В-третьих, ТМО тесно связана с историческим и социополитическим контекстом реальных событий в мировой политике - отсюда необходимость постоянного пересмотра того, что еще вчера могло показаться вечным постулатом. С этой точки зрения, развитие ТМО может быть понято в качестве интегральной части исторического и шире - социального познания, однако обладающего собственной спецификой.

Поэтому я бы сказала, что это не только самостоятельная наука, но и одновременно специфический срез всей совокупности социальных наук. Отсюда такое поразительное множество подходов, перспектив, методов и способов анализа; так и будет до тех пор, пока социальные науки будут оставаться именно науками.

 

Остается ли неизменной онтология понятия “международный”?

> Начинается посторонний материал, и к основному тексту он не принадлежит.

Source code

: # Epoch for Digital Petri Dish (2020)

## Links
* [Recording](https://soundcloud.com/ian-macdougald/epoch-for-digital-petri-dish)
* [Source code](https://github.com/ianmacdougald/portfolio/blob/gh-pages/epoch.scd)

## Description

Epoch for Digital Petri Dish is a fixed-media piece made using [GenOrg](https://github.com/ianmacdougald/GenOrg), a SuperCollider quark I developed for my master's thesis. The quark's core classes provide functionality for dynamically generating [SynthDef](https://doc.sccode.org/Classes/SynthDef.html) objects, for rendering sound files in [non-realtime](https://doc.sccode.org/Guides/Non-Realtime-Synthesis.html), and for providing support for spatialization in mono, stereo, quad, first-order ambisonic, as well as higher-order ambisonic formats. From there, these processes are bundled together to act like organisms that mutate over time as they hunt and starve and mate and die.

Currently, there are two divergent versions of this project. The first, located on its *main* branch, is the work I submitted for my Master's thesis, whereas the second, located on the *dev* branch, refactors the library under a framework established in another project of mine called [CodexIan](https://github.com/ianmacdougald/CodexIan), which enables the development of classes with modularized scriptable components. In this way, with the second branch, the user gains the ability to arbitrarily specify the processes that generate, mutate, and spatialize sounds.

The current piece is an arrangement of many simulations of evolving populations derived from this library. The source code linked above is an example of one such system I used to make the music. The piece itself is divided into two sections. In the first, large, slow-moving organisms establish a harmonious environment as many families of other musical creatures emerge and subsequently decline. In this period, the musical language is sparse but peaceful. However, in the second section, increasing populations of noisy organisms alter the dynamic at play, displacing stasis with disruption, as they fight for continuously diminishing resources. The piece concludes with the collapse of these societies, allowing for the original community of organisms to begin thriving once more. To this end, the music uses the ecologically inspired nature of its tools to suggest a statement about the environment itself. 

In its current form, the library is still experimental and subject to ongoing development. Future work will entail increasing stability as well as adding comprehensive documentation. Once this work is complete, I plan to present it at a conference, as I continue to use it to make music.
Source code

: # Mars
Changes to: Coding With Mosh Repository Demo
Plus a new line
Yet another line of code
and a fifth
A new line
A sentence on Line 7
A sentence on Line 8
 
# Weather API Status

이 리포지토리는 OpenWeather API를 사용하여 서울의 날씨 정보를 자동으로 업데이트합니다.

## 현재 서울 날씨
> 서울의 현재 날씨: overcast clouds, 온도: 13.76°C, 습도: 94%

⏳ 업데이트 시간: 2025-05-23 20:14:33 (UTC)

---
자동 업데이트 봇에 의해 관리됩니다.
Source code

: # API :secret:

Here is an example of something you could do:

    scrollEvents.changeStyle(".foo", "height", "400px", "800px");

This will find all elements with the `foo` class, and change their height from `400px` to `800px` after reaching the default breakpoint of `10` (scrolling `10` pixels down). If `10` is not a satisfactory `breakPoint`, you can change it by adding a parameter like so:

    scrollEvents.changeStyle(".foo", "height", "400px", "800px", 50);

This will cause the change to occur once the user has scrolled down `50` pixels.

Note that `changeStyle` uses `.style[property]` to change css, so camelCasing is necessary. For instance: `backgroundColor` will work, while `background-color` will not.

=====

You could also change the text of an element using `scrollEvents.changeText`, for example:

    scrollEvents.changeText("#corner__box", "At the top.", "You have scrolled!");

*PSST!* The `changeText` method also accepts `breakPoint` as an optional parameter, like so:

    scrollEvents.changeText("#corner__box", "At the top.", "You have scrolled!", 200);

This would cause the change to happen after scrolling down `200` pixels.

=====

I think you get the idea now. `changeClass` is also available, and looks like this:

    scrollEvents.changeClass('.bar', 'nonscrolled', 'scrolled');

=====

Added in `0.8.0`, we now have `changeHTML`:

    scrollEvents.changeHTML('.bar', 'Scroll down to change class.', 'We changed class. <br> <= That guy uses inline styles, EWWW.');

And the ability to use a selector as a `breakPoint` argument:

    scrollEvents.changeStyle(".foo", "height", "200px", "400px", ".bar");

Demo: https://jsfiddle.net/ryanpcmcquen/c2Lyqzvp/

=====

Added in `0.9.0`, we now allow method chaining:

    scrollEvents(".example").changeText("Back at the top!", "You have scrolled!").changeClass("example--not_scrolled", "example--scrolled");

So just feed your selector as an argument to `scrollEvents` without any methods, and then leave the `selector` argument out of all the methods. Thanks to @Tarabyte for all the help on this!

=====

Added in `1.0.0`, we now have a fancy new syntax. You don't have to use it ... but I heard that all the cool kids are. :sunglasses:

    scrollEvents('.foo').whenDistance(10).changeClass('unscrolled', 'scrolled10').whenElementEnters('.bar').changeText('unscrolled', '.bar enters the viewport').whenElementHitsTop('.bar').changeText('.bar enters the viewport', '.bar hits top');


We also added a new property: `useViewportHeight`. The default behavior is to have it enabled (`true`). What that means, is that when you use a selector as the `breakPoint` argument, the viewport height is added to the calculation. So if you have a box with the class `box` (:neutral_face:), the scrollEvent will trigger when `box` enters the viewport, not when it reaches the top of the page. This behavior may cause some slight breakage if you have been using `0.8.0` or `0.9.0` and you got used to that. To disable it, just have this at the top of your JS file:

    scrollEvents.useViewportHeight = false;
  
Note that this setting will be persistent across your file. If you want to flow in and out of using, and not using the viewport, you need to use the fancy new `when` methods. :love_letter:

Универсализм или партикуляризм?

Изучаем ли мы межгосударственные, шире - международные, отношения или же создаем метатеорию общемировых процессов?

Т.А. Если мы хотим понять различия между универсалистским и партикуляристскими подходами, то исторически мы выводим их из онтологии универсалистская онтология апеллирует такими понятиями как, “человечество”, партикуляристские онтологии имеют своим фокусом отдельные национальные государства, имея ввиду их благоденствие и безопасность. Речь идет не просто о разных “образах мира”, [стр.33-34] они опираются на разные интеллектуальные традиции. С одной стороны, мы можем наблюдать космос универсальных божественных, легальных, политических, социальных, экономических и т.д. концептов человека и человечества; с другой - партикуляристские концепции национальною “я”, национального интереса, национального суверенитета, наконец, особенно после “культурного поворота” 1980-90-х годов, также и национальной культуры или морали.

Универсализм и партикуляризм то выходили на первый план, то уходили “в тень”, меняясь местами. От античности до Канта господствовала онтология, фокусом которой было “общее благо”, неразделенность внутриполитической и международной сферы, речь шла о едином мире людей и народов. После “Вестфаля”, особенно в ХIХ-XХ вв., уже доминировали типы мышления, эпистемология которых исходила из веры во внешнюю реальность, что открывало дорогу для формулирования внешнеполитических стратегий отдельных национальных государств - соответственно, и понятие “международный” трактовалось в первую очередь как межгосударственный. Следствием партикуляристской онтологии и эпистемологии стала позитивистская методология, которая в отличие от герменевтической, интерпретативной и спекулятивной метафизики рассматривает “внешние реальности” и их структуры как измеримые. Именно под этим знаком сформировались международные отношения как академическая дисциплина - дитя партикуляристского интеллектуального наследия. Позднее именно так мыслили неореалисты в отличие от “классических”, традиционных реалистов, которые искали истоки в истории политической мысли со времен Фукидида, обращаясь скорее к общечеловеческой практике. Сейчас ситуация меняется, и исследователи вновь обращаются к универсализму, главным образом, под влиянием глобализации и других фундаментальных процессов, заставляя снова прибегнуть к холизму. Соответственно, и понятие “международный” вновь обретает общечеловеческое, а не национальное начало. Недостатки партикуляристского теоретизирования стано­вятся все более очевидными в дисциплине. Что это означает для универсалистского и партикуляристского мышления? Как мыслим единый мир, как он может быть теоретизирован и каковы политические аспекты применения мирной политики в мире, разделенном на монадные единицы, воспринимающие себя и других как структурную оппозицию? Это вопросы, которые неизбежно возникают, когда все новые теории выходят за пределы национальных государств на уровень глобальной политики. И они настоятельно требуют ответов. Но это не поворот в стиле “или-или”, скорее они будут длительное время дополнять друг друга. Поэтому нам придется работать и с метатеорией, и с конкретными партикуляристскими перспективами и подходами.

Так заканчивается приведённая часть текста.